ハーメルン
獅子の騎士が現代日本倫理をインストールしたようです
幕間の物語,小さな獣と花の魔女
「眠ります、とこしえに。私には兄さんの腕の中がお似合いです……」
「…………」
馬に揺られ、眠くなる度にそれを言うのは何故なのか。自分の懐でスヤァと寝息を立てる幼女に、手綱を握るユーウェインは照れくさい気持ちにもすっかり慣れて、微妙な心境で長々と嘆息した。
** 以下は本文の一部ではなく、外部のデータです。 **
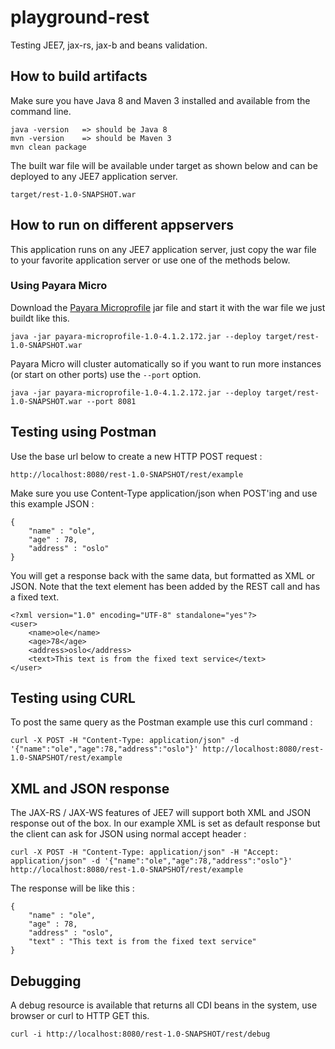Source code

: # playground-rest
Testing JEE7, jax-rs, jax-b and beans validation.


## How to build artifacts
Make sure you have Java 8 and Maven 3 installed and available from the command line.
```
java -version   => should be Java 8
mvn -version    => should be Maven 3
mvn clean package
```

The built war file will be available under target as shown below and can be deployed to any JEE7 application server.
```
target/rest-1.0-SNAPSHOT.war
```

## How to run on different appservers
This application runs on any JEE7 application server, 
just copy the war file to your favorite application server or use one of the methods below.

### Using Payara Micro
Download the [Payara Microprofile](http://www.payara.fish/downloads) jar file and start it with the war file we just buildt like this.
```
java -jar payara-microprofile-1.0-4.1.2.172.jar --deploy target/rest-1.0-SNAPSHOT.war
```

Payara Micro will cluster automatically so if you want to run more instances (or start on other ports) use the ```--port``` option.
```
java -jar payara-microprofile-1.0-4.1.2.172.jar --deploy target/rest-1.0-SNAPSHOT.war --port 8081
```

## Testing using Postman
Use the base url below to create a new HTTP POST request :
```
http://localhost:8080/rest-1.0-SNAPSHOT/rest/example
```

Make sure you use Content-Type application/json when POST'ing and use this example JSON :
```
{
	"name" : "ole",
	"age" : 78,
	"address" : "oslo"
}
```

You will get a response back with the same data, but formatted as XML or JSON.
Note that the text element has been added by the REST call and has a fixed text.
```
<?xml version="1.0" encoding="UTF-8" standalone="yes"?>
<user>
    <name>ole</name>
    <age>78</age>
    <address>oslo</address>
    <text>This text is from the fixed text service</text>
</user>
```

## Testing using CURL
To post the same query as the Postman example use this curl command :
```
curl -X POST -H "Content-Type: application/json" -d '{"name":"ole","age":78,"address":"oslo"}' http://localhost:8080/rest-1.0-SNAPSHOT/rest/example
```

## XML and JSON response
The JAX-RS / JAX-WS features of JEE7 will support both XML and JSON response out of the box.
In our example XML is set as default response but the client can ask for JSON using normal accept header :  
```
curl -X POST -H "Content-Type: application/json" -H "Accept: application/json" -d '{"name":"ole","age":78,"address":"oslo"}' http://localhost:8080/rest-1.0-SNAPSHOT/rest/example
```
The response will be like this :
```
{
    "name" : "ole",
    "age" : 78,
    "address" : "oslo",
    "text" : "This text is from the fixed text service"
}
```

## Debugging
A debug resource is available that returns all CDI beans in the system, use browser or curl to HTTP GET this.
```
curl -i http://localhost:8080/rest-1.0-SNAPSHOT/rest/debug
```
永久に眠りはしないが、インデフとの戦いが七日七晩、おおよそ八日ほどに長引いた反動か、リリィは暇があればすぐに眠るようになった。斯く言うユーウェインも疲労が抜けず、ここ数日は日没と共に泥のように眠ってはいるが、リリィほど寝てはいない。充分に眠ってはいるが、余り気を抜くべきでもないと思うのである。
冬である。
防寒礼装の外套がなければリリィもこの旅には耐えられなかっただろう。礼装のおかげで長閑さに浸れる道程を歩めるのは大いに助かり、その恩恵で雪の積もる道にも風情を感じる余裕が出来ていた。
ユーウェインはリリィと二人羽織の格好で外套に包まり白い息を吐く。
ウェセックス王国からは既に出ていた。何気なく
古人の魔剣
(
ライヴロデズ
)
を抜き放って無造作に振るい、朝露に濡れる草原の種々に目を細める。草原地帯の多さからして、故郷ウリエンスの領土に踏み込んだらしい。魔力の刃が飛んで飢えた大型の獣を両断したのを尻目に、母に見つかると気まずいこと甚だしいので遠回りする事にした。
ウェセックス王国での出来事は、散々だった。シンリックとの遭遇から始まり、ピクト人との戦闘と敗走、堕ちた神霊との戦い。数々の宝具を赤竜から下賜して貰えてなければ切り抜けられなかった。
あの国には近寄りたくない。うんざりだ。だがそういう訳にもいかないのが現実である。ラムレイも疲れが抜け切っていないらしく、いつもの健脚にも翳りがあり、早々に休みたがっているようだ。
ユーウェインは勝手知ったる我が領という事もあり、泉のある森に寄ると、そこでラムレイを休ませる事にする。下馬して彼女から鐙を外し、樹木に寄り添い休む愛馬から離れ畔に向かった。
リリィに外套を被せたままゆっくり横たわらせ、自身は衣服を脱ぎ裸で水浴びをする。ユーウェインは身を清めると、服も洗って汗を洗い流した。脚絆だけを履き薪を集め、発火の魔術で乾かせる。
服から水気が抜けるまで、ほとんど裸で過ごす事になるが、寒さの余り凍えそうになる事はない。自らの肉体は頑強で、寒さにも暑さにも耐性があった。頑丈な体で生んでくれた母には感謝しかない。
長閑な時間が流れる。
ユーウェインは日差しを照り返す泉を眺めながら体を休めた。
このまま平和な時間が過ぎればいい。そう思うのに、そろそろリリィが腹を空かせて起きる頃合いかと嘆息して、篝火に向かうと
尽きぬ荷車の盾
(
グゥイズノ・ガランヒル
)
から肉と穀物、鍋や塩などを取り出した。
真水を詰めた水筒の蓋を開け、鍋に注ぐ。篝火に翳して沸騰するのを待ち、切り分けていた熊肉を千切って一口サイズにすると鍋へ投入。灰汁を取りつつ出汁が出て肉が解れる頃合いを見計らい、麦を投入してお手製の木のオタマでゆっくり混ぜた。魔法盾から皿やお椀、スプーンを出す。綺麗な布を地面に敷いて、一足先に出来上がった麦粥をよそって食べる。